It was Friday night and the couples sitting there looked like couples always look on Friday nights — grief-chiseled faces were turned away from spouses and arms were crossed over chests to protect breaking hearts from any more pain. Then, after an opening Mass, Bob and Joyce Gillespie and the
Retrouvaille team began telling their own stories of when they were living in misery, too.
Over the next two and a half days, the team of three couples would give 13 presentations sharing about when their own marriages were in trouble and how learning what it means to belong to each other and to a faith community led to a re-awakening of their love. The team’s priest would talk about his own relationship issues. In the beginning, it was almost imperceptible, but, somewhere between the talks on Encountering Yourself and The Journey Ahead, the thaw began.
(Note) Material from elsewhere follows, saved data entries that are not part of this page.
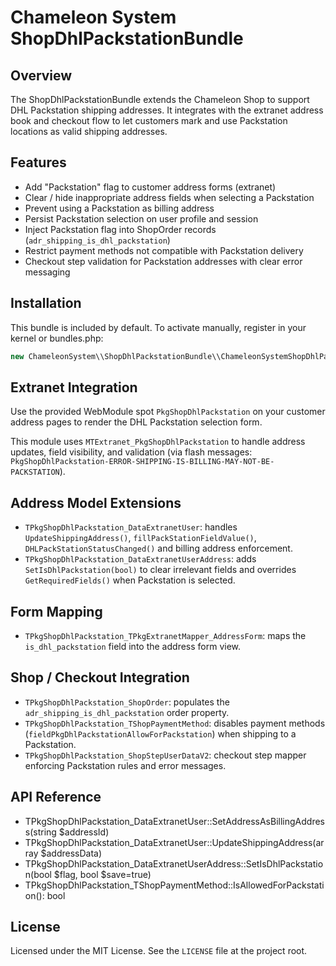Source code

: Chameleon System ShopDhlPackstationBundle
=========================================

Overview
--------
The ShopDhlPackstationBundle extends the Chameleon Shop to support DHL Packstation shipping addresses. It integrates with the extranet address book and checkout flow to let customers
mark and use Packstation locations as valid shipping addresses.

Features
--------
- Add "Packstation" flag to customer address forms (extranet)
- Clear / hide inappropriate address fields when selecting a Packstation
- Prevent using a Packstation as billing address
- Persist Packstation selection on user profile and session
- Inject Packstation flag into ShopOrder records (`adr_shipping_is_dhl_packstation`)
- Restrict payment methods not compatible with Packstation delivery
- Checkout step validation for Packstation addresses with clear error messaging

Installation
------------
This bundle is included by default. To activate manually, register in your kernel or bundles.php:
```php
new ChameleonSystem\\ShopDhlPackstationBundle\\ChameleonSystemShopDhlPackstationBundle(),
```

Extranet Integration
--------------------
Use the provided WebModule spot `PkgShopDhlPackstation` on your customer address pages to
render the DHL Packstation selection form.

This module uses `MTExtranet_PkgShopDhlPackstation` to handle address updates, field visibility,
and validation (via flash messages: `PkgShopDhlPackstation-ERROR-SHIPPING-IS-BILLING-MAY-NOT-BE-PACKSTATION`).

Address Model Extensions
------------------------
- `TPkgShopDhlPackstation_DataExtranetUser`: handles `UpdateShippingAddress()`, `fillPackStationFieldValue()`, `DHLPackStationStatusChanged()` and billing address enforcement.
- `TPkgShopDhlPackstation_DataExtranetUserAddress`: adds `SetIsDhlPackstation(bool)` to clear irrelevant fields and overrides `GetRequiredFields()` when Packstation is selected.

Form Mapping
------------
- `TPkgShopDhlPackstation_TPkgExtranetMapper_AddressForm`: maps the `is_dhl_packstation` field into the address form view.

Shop / Checkout Integration
---------------------------
- `TPkgShopDhlPackstation_ShopOrder`: populates the `adr_shipping_is_dhl_packstation` order property.
- `TPkgShopDhlPackstation_TShopPaymentMethod`: disables payment methods (`fieldPkgDhlPackstationAllowForPackstation`) when shipping to a Packstation.
- `TPkgShopDhlPackstation_ShopStepUserDataV2`: checkout step mapper enforcing Packstation rules and error messages.

API Reference
-------------
- TPkgShopDhlPackstation_DataExtranetUser::SetAddressAsBillingAddress(string $addressId)
- TPkgShopDhlPackstation_DataExtranetUser::UpdateShippingAddress(array $addressData)
- TPkgShopDhlPackstation_DataExtranetUserAddress::SetIsDhlPackstation(bool $flag, bool $save=true)
- TPkgShopDhlPackstation_TShopPaymentMethod::IsAllowedForPackstation(): bool

License
-------
Licensed under the MIT License. See the `LICENSE` file at the project root.
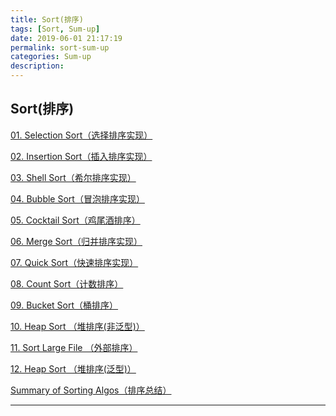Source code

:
 ```yaml
---
title: Sort(排序)
tags: [Sort, Sum-up]
date: 2019-06-01 21:17:19
permalink: sort-sum-up
categories: Sum-up
description:
---
```

<p class="description"></p>


<!-- more -->

## Sort(排序)
[01. Selection Sort（选择排序实现）](https://blogs.rhsphere.com/leetcode/2019/04/01/selection-sort.html)

[02. Insertion Sort（插入排序实现）](https://blogs.rhsphere.com/leetcode/2019/04/01/insertion-sort.html)

[03. Shell Sort（希尔排序实现）](https://blogs.rhsphere.com/leetcode/2019/04/01/shell-sort.html)

[04. Bubble Sort（冒泡排序实现）](https://blogs.rhsphere.com/leetcode/2019/04/01/bubble-sort.html)

[05.  Cocktail Sort（鸡尾酒排序）](https://blogs.rhsphere.com/leetcode/2019/04/01/cock-tail-sort.html)

[06. Merge Sort（归并排序实现）](https://blogs.rhsphere.com/leetcode/2019/04/01/merge-sort.html)

[07. Quick Sort（快速排序实现）](https://blogs.rhsphere.com/leetcode/2019/04/01/quick-sort.html)

[08. Count Sort（计数排序）](https://blogs.rhsphere.com/leetcode/2019/04/01/count-sort.html)

[09. Bucket Sort（桶排序）](https://blogs.rhsphere.com/leetcode/2019/04/01/bucket-sort.html)

[10. Heap Sort （堆排序(非泛型)）](https://blogs.rhsphere.com/leetcode/2019/04/01/heapsort-easy.html)

[11. Sort Large File （外部排序）](https://blogs.rhsphere.com/leetcode/2019/04/01/external-sort.html)

[12. Heap Sort （堆排序(泛型)）](https://blogs.rhsphere.com/leetcode/2019/03/14/heap-sort.html)

[Summary of Sorting Algos（排序总结）](https://blogs.rhsphere.com/leetcode/2019/04/10/sort-summary.html)



<hr />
It was hands held here, a hand on a knee there, a head on the shoulder in the back row.
“The before and after is incredible,” said Joyce Gillespie. “On Friday night, the faces look like the saddest people in the world. At some point, you see people touching tenderly — it puts chills up your spine.”
Started in 1977 in Quebec, Retrouvaille (pronounced
re-tro-vi with a long i) is a Catholic based marriage recovery program that is open to people of all faiths or no faith at all. Some of the couples arrive for the weekend with divorce papers in their pockets. A number have already filed for divorce and some are divorced. Most are so angry, they don’t even really want to talk. When the Gillespies made their weekend, Bob hadn’t spoken to Joyce for two years.
“Bob had lost his job and gone into a deep depression that went on for years. We had every issue — financial issues, anger issues, you name it, we had it,” said Joyce. “The only reason we lived together at that point was because we had no money for either of us to leave.”
Just like the other couples on their weekend, it wasn’t that the Gillespies, who’d been married for 23 years, didn’t want to break through the stony silence, it’s that they didn’t know how.
"The research shows that the couples that stay madly in love disagree to the same degree as couples that divorce. They argue over the same topics - -money, time, sex, and kids. The difference is, they know how to handle it," says Diane Sollee, director of the
Coalition for Marriage, Family and Couples Education (CMFCE), an umbrella group based in Washington, D.C.